## Work task
Print, exactly as they appear in the listing below, the lines from the line with "The system uses Lucene's" to the line with "## Overall Project", with both end lines kept.

## Recorded data
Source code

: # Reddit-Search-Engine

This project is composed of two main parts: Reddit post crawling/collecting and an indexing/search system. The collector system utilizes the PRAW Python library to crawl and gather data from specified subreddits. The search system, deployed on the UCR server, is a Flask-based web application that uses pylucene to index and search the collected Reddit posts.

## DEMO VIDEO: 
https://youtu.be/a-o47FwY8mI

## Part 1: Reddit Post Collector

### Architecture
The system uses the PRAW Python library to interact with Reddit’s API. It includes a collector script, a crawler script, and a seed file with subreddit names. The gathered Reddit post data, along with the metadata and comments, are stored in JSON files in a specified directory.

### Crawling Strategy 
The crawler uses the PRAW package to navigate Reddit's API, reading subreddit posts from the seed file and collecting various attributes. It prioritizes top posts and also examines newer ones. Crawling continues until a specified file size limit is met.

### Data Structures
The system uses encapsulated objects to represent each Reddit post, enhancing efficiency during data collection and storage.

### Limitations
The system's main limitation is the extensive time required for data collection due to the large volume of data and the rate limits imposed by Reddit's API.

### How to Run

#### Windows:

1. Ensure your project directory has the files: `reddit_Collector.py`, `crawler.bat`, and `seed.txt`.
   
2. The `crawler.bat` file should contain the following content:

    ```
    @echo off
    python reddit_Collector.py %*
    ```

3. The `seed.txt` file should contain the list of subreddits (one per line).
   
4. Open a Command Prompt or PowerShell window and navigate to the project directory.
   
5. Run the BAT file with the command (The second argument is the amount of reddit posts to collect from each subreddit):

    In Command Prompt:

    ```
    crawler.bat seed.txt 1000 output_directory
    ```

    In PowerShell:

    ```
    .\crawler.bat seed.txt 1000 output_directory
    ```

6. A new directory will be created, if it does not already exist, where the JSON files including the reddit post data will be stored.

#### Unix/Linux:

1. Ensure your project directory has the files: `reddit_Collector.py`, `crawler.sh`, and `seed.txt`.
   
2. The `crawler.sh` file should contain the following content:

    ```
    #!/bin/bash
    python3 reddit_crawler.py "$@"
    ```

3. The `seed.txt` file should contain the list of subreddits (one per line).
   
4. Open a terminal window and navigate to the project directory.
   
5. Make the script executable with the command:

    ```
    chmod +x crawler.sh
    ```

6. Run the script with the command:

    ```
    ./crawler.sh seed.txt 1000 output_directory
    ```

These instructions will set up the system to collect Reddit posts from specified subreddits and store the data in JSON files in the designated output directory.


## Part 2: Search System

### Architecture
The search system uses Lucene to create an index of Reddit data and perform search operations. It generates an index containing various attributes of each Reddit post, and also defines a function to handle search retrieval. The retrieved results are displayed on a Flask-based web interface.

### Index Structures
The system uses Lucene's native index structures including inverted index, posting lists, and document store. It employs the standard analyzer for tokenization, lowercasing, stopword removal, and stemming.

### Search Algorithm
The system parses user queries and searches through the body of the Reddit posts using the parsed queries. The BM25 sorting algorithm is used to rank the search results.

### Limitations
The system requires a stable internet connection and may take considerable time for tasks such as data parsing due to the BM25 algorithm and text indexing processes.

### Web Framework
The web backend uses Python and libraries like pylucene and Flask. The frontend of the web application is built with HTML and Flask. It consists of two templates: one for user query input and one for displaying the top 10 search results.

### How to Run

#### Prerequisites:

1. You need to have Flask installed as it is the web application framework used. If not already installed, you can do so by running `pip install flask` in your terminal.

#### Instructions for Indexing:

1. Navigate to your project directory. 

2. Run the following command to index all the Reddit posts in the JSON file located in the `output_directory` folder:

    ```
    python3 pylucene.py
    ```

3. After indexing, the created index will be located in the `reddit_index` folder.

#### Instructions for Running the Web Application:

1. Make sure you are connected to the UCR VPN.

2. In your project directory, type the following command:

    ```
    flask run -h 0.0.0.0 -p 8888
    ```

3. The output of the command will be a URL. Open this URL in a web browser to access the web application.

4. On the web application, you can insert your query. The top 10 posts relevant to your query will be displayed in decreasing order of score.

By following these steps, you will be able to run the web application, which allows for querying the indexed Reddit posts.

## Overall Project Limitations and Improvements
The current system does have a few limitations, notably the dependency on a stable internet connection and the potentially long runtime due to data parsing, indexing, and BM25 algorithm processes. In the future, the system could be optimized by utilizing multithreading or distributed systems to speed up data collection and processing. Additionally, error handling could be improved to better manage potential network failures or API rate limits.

## Written response
The system uses Lucene's native index structures including inverted index, posting lists, and document store. It employs the standard analyzer for tokenization, lowercasing, stopword removal, and stemming.

### Search Algorithm
The system parses user queries and searches through the body of the Reddit posts using the parsed queries. The BM25 sorting algorithm is used to rank the search results.

### Limitations
The system requires a stable internet connection and may take considerable time for tasks such as data parsing due to the BM25 algorithm and text indexing processes.

### Web Framework
The web backend uses Python and libraries like pylucene and Flask. The frontend of the web application is built with HTML and Flask. It consists of two templates: one for user query input and one for displaying the top 10 search results.

### How to Run

#### Prerequisites:

1. You need to have Flask installed as it is the web application framework used. If not already installed, you can do so by running `pip install flask` in your terminal.

#### Instructions for Indexing:

1. Navigate to your project directory. 

2. Run the following command to index all the Reddit posts in the JSON file located in the `output_directory` folder:

    ```
    python3 pylucene.py
    ```

3. After indexing, the created index will be located in the `reddit_index` folder.

#### Instructions for Running the Web Application:

1. Make sure you are connected to the UCR VPN.

2. In your project directory, type the following command:

    ```
    flask run -h 0.0.0.0 -p 8888
    ```

3. The output of the command will be a URL. Open this URL in a web browser to access the web application.

4. On the web application, you can insert your query. The top 10 posts relevant to your query will be displayed in decreasing order of score.

By following these steps, you will be able to run the web application, which allows for querying the indexed Reddit posts.

## Overall Project Limitations and Improvements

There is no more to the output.